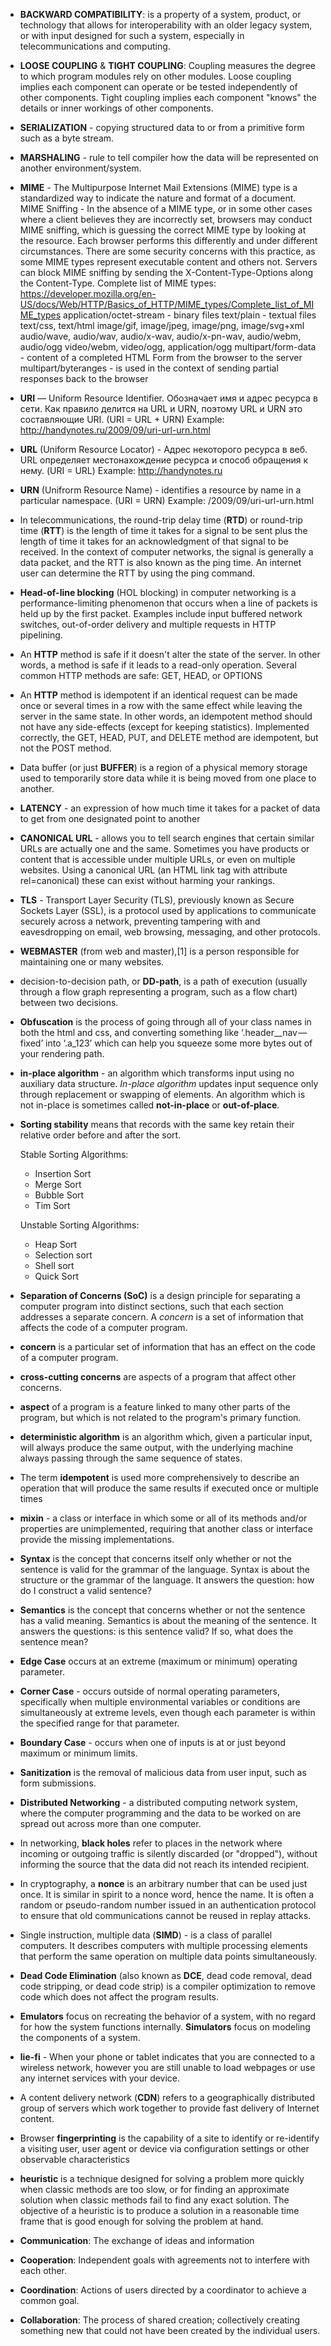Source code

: * __BACKWARD COMPATIBILITY__:
    is a property of a system, product, or technology that allows for interoperability
    with an older legacy system, or with input designed for such a system, especially
    in telecommunications and computing.

* __LOOSE COUPLING__ & __TIGHT COUPLING__:
    Coupling measures the degree to which program modules rely on other modules.
    Loose coupling implies each component can operate or be tested independently of other
    components. Tight coupling implies each component "knows" the details or inner
    workings of other components.

* __SERIALIZATION__ - copying structured data to or from a primitive form such as a byte stream.

* __MARSHALING__ - rule to tell compiler how the data will be represented on another environment/system.

* __MIME__ - The Multipurpose Internet Mail Extensions (MIME) type is a standardized way to indicate the
    nature and format of a document.
    MIME Sniffing - In the absence of a MIME type, or in some other cases where a client
    believes they are incorrectly set, browsers may conduct MIME sniffing, which is guessing
    the correct MIME type by looking at the resource. Each browser performs this differently and
    under different circumstances. There are some security concerns with this practice, as some
    MIME types represent executable content and others not. Servers can block MIME sniffing
    by sending the X-Content-Type-Options along the Content-Type.
    Complete list of MIME types:
        https://developer.mozilla.org/en-US/docs/Web/HTTP/Basics_of_HTTP/MIME_types/Complete_list_of_MIME_types
    application/octet-stream - binary files
    text/plain - textual files
    text/css, text/html
    image/gif, image/jpeg, image/png, image/svg+xml
    audio/wave, audio/wav, audio/x-wav, audio/x-pn-wav, audio/webm, audio/ogg
    video/webm, video/ogg, application/ogg
    multipart/form-data - content of a completed HTML Form from the browser to the server
    multipart/byteranges - is used in the context of sending partial responses back to the browser

* __URI__ — Uniform Resource Identifier. Обозначает имя и адрес ресурса в сети. Как правило делится на
    URL и URN, поэтому URL и URN это составляющие URI. (URI = URL + URN)
    Example: http://handynotes.ru/2009/09/uri-url-urn.html

* __URL__ (Uniform Resource Locator) -  Адрес некоторого ресурса в веб. URL определяет местонахождение
    ресурса и способ обращения к нему. (URI = URL)
    Example: http://handynotes.ru

* __URN__ (Unifrorm Resource Name) - identifies a resource by name in a particular namespace. (URI = URN)
    Example: /2009/09/uri-url-urn.html

* In telecommunications, the round-trip delay time (__RTD__) or round-trip time (__RTT__) is the length of time
    it takes for a signal to be sent plus the length of time it takes for an acknowledgment of that
    signal to be received.
    In the context of computer networks, the signal is generally a data packet, and the RTT is also
    known as the ping time. An internet user can determine the RTT by using the ping command.

* __Head-of-line blocking__ (HOL blocking) in computer networking is a performance-limiting phenomenon that
    occurs when a line of packets is held up by the first packet. Examples include input buffered network
    switches, out-of-order delivery and multiple requests in HTTP pipelining.

* An __HTTP__ method is safe if it doesn't alter the state of the server. In other words, a method is
    safe if it leads to a read-only operation. Several common HTTP methods are safe: GET, HEAD, or OPTIONS

* An __HTTP__ method is idempotent if an identical request can be made once or several times in a row
    with the same effect while leaving the server in the same state. In other words, an idempotent
    method should not have any side-effects (except for keeping statistics). Implemented correctly,
    the GET, HEAD, PUT, and DELETE method are idempotent, but not the POST method.

* Data buffer (or just __BUFFER__) is a region of a physical memory storage used to temporarily store
    data while it is being moved from one place to another.

* __LATENCY__ - an expression of how much time it takes for a packet of data to get from one
    designated point to another

* __CANONICAL URL__ - allows you to tell search engines that certain similar URLs are actually one
    and the same. Sometimes you have products or content that is accessible under multiple URLs,
    or even on multiple websites. Using a canonical URL (an HTML link tag with attribute
    rel=canonical) these can exist without harming your rankings.

* __TLS__ - Transport Layer Security (TLS), previously known as Secure Sockets Layer (SSL), is a protocol
    used by applications to communicate securely across a network, preventing tampering with and
    eavesdropping on email, web browsing, messaging, and other protocols.

* __WEBMASTER__ (from web and master),[1] is a person responsible for maintaining one or many websites.

* decision-to-decision path, or __DD-path__, is a path of execution (usually through a flow graph representing a program, such as a flow chart) between two decisions.

* __Obfuscation__ is the process of going through all of your class names in both the html and css, and converting something like ‘.header__nav — fixed’ into ‘.a_123’ which can help you squeeze some more bytes out of your rendering path.

* __in-place algorithm__ - an algorithm which transforms input using no auxiliary data structure. _In-place algorithm_ updates input sequence only through replacement or swapping of elements. An algorithm which is not in-place is sometimes called __not-in-place__ or __out-of-place__.

* __Sorting stability__ means that records with the same key retain their relative order before and after the sort.

    Stable Sorting Algorithms:
    * Insertion Sort
    * Merge Sort
    * Bubble Sort
    * Tim Sort

    Unstable Sorting Algorithms:
    * Heap Sort
    * Selection sort
    * Shell sort
    * Quick Sort

* __Separation of Concerns (SoC)__ is a design principle for separating a computer program into distinct sections, such that each section addresses a separate concern. A _concern_ is a set of information that affects the code of a computer program.

* __concern__ is a particular set of information that has an effect on the code of a computer program.

* __cross-cutting concerns__ are aspects of a program that affect other concerns.

* __aspect__ of a program is a feature linked to many other parts of the program, but which is not related to the program's primary function.

* __deterministic algorithm__ is an algorithm which, given a particular input, will always produce the same output, with the underlying machine always passing through the same sequence of states.

* The term __idempotent__ is used more comprehensively to describe an operation that will produce the same results if executed once or multiple times

* __mixin__ - a class or interface in which some or all of its methods and/or properties are unimplemented, requiring that another class or interface provide the missing implementations.

* __Syntax__ is the concept that concerns itself only whether or not the sentence is valid for the grammar of the language. Syntax is about the structure or the grammar of the language. It answers the question: how do I construct a valid sentence?

* __Semantics__ is the concept that concerns whether or not the sentence has a valid meaning. Semantics is about the meaning of the sentence. It answers the questions: is this sentence valid? If so, what does the sentence mean?

* __Edge Case__ occurs at an extreme (maximum or minimum) operating parameter.

* __Corner Case__ - occurs outside of normal operating parameters, specifically when multiple environmental variables or conditions are simultaneously at extreme levels, even though each parameter is within the specified range for that parameter.

* __Boundary Case__ - occurs when one of inputs is at or just beyond maximum or minimum limits.

* __Sanitization__ is the removal of malicious data from user input, such as form submissions.

* __Distributed Networking__ - a distributed computing network system, where the computer programming and the data to be worked on are spread out across more than one computer.

* In networking, __black holes__ refer to places in the network where incoming or outgoing traffic is silently discarded (or "dropped"), without informing the source that the data did not reach its intended recipient.

* In cryptography, a __nonce__ is an arbitrary number that can be used just once. It is similar in spirit to a nonce word, hence the name. It is often a random or pseudo-random number issued in an authentication protocol to ensure that old communications cannot be reused in replay attacks.

* Single instruction, multiple data (__SIMD__) -  is a class of parallel computers. It describes computers with multiple processing elements that perform the same operation on multiple data points simultaneously.

* __Dead Code Elimination__ (also known as __DCE__, dead code removal, dead code stripping, or dead code strip) is a compiler optimization to remove code which does not affect the program results.

* __Emulators__ focus on recreating the behavior of a system, with no regard for how the system functions internally. __Simulators__ focus on modeling the components of a system.

* __lie-fi__ - When your phone or tablet indicates that you are connected to a wireless network, however you are still unable to load webpages or use any internet services with your device.

* A content delivery network (__CDN__) refers to a geographically distributed group of servers which work together to provide fast delivery of Internet content.

* Browser __fingerprinting__ is the capability of a site to identify or
re-identify a visiting user, user agent or device via configuration settings or
other observable characteristics

* __heuristic__ is a technique designed for solving a problem more quickly when classic methods are too slow, or for finding an approximate solution when classic methods fail to find any exact solution. The objective of a heuristic is to produce a solution in a reasonable time frame that is good enough for solving the problem at hand.

* __Communication__: The exchange of ideas and information

* __Cooperation__: Independent goals with agreements not to interfere with each other.

* __Coordination__: Actions of users directed by a coordinator to achieve a common goal.

* __Collaboration__: The process of shared creation; collectively creating something new that could not have been created by the individual users.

----

*THE TASK*
Copy out every line of the material above that contains the string "produce".

*EXERCISE RESPONSE*
* __deterministic algorithm__ is an algorithm which, given a particular input, will always produce the same output, with the underlying machine always passing through the same sequence of states.
* The term __idempotent__ is used more comprehensively to describe an operation that will produce the same results if executed once or multiple times
* __heuristic__ is a technique designed for solving a problem more quickly when classic methods are too slow, or for finding an approximate solution when classic methods fail to find any exact solution. The objective of a heuristic is to produce a solution in a reasonable time frame that is good enough for solving the problem at hand.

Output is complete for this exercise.